The largest Teamster union local representing UPS Inc. workers has urged its 9,300-member rank and file to reject a regional contract supplement that must be approved before a national parcel compact narrowly ratified in late June can take effect.
Members of Local 89 in Louisville, Ky., which represents air and ground workers at UPS's global air hub, met Sept. 7 to review, and ultimately rebuff, a renegotiated version of the regional supplement, according to a statement on the local's website. Members in attendance said at the time they would try to convince their union brethren to vote down the supplement when they received their ballots, which were mailed today.
The tone of the statement reflects the local's continued dissatisfaction with the language in the supplement and with the efforts of the union's national leadership. It reserved its harshest comments for Ken Hall, who heads the package unit and leads the contract talks. The local called Hall "out-of-touch and unresponsive," adding that members will not make "needless concessions" in order for Hall to appease UPS. The local criticized national negotiators for making only "token efforts" to improve the supplement's language.
In June, the local voted to reject the master agreement by a 3,388-to-483 margin, and to rebuff the supplement by a 3,520-441 margin. The five-year master contract covering about 235,000 small-package workers was ratified by 53 percent of the voting members, the narrowest margin of approval since the two sides began negotiating nationwide compacts in the late 1970s. UPS-Teamster contracts date back to the 1930s, but for decades, they were negotiated at the regional and local levels.
In addition, the rank and file rejected 18 regional and local addenda to the national contract; these are known as either "supplements" or "riders," depending on the locations of workers in the UPS system. That is believed to be the largest number of such compacts rejected in any contract negotiated by the Teamsters in its 110-year existence.
Because the national, regional, and local elements are part of one overall agreement, a master contract cannot go into effect until all supplements and riders are ratified by the affected regions. A second rejection means both sides return to the bargaining table. A third rejection allows for a strike authorization vote to be taken. At this time, only one regional supplement, covering a relatively small group of workers in upstate N.Y., has been ratified.
Ballots were also mailed today to workers in New York City, Philadelphia, and Detroit, as well as to other members in Michigan and Ohio. All ballots must reach the post office in the Washington, D.C., suburb of Lanham, Md., by Oct. 9 in order to be counted.
The small-package contract and a separate agreement governing about 12,000 workers at UPS's less-than-truckload (LTL) division, UPS Freight, expired July 31. The situation is in limbo at UPS Freight, where union voters rejected their five-year contract proposal outright by a 4,244-1,897 margin.
AT ODDS OVER HEALTH BENEFITS
Earlier this month, the union unveiled what appeared to be improved health benefits covering 140,000 UPS
small-package workers who, under terms of the master contract, will transition on Jan. 1 from a company-sponsored plan
to a program known as "TeamCare," a plan co-administered by UPS and the union. The plan represents the health care
interests of UPS Teamsters in the central region.
Under the new plan, UPS Teamsters will pay no premiums, no deductibles until the last year of the contract, and in many cases, no co-payments for medical, prescription, vision, dental, life, and disability insurance, according to several sources. There is no annual cap on the medical benefits that can be used, and the out-of-pocket ceiling of $2,000 per family is actually considered better than what was offered under the UPS company plan, according to the sources.

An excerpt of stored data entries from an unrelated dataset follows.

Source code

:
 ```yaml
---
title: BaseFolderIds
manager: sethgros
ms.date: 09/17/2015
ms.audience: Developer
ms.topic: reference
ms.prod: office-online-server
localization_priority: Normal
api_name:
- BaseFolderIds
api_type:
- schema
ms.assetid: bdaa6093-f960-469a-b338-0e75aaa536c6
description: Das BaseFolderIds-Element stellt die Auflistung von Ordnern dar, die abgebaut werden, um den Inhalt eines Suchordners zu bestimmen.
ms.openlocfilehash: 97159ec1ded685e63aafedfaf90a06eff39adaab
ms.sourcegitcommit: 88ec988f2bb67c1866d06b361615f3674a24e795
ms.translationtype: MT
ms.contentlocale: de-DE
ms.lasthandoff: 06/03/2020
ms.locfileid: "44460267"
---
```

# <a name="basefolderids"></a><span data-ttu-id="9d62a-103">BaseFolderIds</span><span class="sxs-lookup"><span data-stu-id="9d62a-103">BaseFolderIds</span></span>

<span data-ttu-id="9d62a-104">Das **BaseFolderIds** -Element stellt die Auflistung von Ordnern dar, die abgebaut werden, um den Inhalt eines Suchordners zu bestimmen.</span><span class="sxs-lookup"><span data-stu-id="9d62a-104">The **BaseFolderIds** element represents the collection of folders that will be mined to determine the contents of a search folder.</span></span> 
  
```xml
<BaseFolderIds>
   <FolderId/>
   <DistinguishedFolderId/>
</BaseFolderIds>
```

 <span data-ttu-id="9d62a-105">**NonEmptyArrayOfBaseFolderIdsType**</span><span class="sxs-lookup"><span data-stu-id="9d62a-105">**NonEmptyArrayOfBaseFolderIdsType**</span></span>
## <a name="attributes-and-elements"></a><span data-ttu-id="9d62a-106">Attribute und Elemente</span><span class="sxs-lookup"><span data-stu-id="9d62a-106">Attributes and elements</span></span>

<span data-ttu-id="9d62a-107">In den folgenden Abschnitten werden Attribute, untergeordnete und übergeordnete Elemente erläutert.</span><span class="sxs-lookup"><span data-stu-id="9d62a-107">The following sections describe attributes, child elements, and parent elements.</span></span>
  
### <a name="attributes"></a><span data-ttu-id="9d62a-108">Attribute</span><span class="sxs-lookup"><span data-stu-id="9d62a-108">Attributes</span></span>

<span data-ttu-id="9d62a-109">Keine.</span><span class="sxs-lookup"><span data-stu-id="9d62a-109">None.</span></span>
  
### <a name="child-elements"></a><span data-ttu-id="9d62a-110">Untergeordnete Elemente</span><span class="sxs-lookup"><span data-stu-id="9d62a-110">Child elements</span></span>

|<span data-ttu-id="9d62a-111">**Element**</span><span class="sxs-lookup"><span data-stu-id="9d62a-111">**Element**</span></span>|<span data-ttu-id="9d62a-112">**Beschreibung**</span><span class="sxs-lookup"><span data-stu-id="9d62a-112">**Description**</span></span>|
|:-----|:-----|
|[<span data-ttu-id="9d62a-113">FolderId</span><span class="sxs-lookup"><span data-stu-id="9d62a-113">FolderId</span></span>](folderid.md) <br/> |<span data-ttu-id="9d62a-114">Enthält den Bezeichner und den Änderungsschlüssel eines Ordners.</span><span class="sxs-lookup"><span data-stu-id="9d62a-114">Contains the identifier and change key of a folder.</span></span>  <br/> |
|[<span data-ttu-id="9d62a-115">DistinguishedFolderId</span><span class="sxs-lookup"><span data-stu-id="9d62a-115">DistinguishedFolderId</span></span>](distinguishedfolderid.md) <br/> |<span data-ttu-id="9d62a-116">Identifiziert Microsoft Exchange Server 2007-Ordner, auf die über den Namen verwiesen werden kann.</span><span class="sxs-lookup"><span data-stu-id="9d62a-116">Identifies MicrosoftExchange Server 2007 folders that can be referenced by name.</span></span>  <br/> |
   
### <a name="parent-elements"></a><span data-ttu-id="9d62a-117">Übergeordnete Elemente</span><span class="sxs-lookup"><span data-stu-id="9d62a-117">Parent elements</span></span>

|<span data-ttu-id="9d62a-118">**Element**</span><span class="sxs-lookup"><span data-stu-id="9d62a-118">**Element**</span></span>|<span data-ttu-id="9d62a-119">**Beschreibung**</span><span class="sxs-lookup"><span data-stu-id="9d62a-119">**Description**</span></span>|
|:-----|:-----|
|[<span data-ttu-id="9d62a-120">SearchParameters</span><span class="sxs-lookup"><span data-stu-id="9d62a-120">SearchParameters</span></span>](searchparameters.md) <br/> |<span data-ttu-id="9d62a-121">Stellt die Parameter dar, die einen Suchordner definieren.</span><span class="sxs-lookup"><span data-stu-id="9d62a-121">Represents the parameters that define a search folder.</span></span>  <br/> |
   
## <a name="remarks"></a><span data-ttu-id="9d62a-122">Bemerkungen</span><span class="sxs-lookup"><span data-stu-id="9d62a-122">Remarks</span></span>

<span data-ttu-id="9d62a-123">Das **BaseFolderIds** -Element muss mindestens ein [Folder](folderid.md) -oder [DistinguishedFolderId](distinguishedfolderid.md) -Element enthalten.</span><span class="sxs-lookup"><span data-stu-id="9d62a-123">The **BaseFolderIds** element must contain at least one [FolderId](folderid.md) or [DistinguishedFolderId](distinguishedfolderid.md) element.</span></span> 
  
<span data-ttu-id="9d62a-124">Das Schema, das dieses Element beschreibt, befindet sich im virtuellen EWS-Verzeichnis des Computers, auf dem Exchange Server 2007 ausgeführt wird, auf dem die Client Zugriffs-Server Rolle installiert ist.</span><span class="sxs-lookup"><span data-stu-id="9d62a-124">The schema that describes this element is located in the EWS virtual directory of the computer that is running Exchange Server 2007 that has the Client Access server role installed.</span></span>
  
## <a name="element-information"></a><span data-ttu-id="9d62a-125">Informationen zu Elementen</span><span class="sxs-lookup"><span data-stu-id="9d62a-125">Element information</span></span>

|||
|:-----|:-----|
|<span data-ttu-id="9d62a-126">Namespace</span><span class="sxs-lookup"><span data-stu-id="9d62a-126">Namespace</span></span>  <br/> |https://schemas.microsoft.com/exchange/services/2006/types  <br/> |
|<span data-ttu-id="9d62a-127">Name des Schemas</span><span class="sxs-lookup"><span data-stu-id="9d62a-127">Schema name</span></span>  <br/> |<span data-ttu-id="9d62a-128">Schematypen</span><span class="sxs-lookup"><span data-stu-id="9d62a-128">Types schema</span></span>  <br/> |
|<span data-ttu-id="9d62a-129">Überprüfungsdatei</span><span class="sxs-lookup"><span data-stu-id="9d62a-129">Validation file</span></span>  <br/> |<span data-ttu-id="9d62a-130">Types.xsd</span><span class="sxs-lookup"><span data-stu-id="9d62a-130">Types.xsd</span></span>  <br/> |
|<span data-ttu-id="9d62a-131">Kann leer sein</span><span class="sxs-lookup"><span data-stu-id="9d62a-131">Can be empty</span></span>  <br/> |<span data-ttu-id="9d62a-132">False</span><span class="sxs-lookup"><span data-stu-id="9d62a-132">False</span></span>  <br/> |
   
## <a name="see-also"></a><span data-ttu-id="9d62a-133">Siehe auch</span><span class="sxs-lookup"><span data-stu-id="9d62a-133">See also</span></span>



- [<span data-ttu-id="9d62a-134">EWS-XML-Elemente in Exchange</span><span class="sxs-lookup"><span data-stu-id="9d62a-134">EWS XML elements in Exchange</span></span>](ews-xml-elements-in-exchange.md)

In the online statement, Local 89 officials acknowledged that the new plan is an improvement over the previously negotiated version. However, they said the new plan still doesn't go far enough to address members' issues or to serve as an equivalent to the current UPS plan. The local seemed especially upset over the creation of what it called a "two-tier" structure, where part-time and new full-time enrollees will have better benefits than existing members. The local said that "no UPS worker should receive lesser benefits to its fellow members."
Ironically, UPS and Teamster leaders began talks nearly a year earlier than usual in hopes of reaching an accord long before the July 31 deadline for both compacts.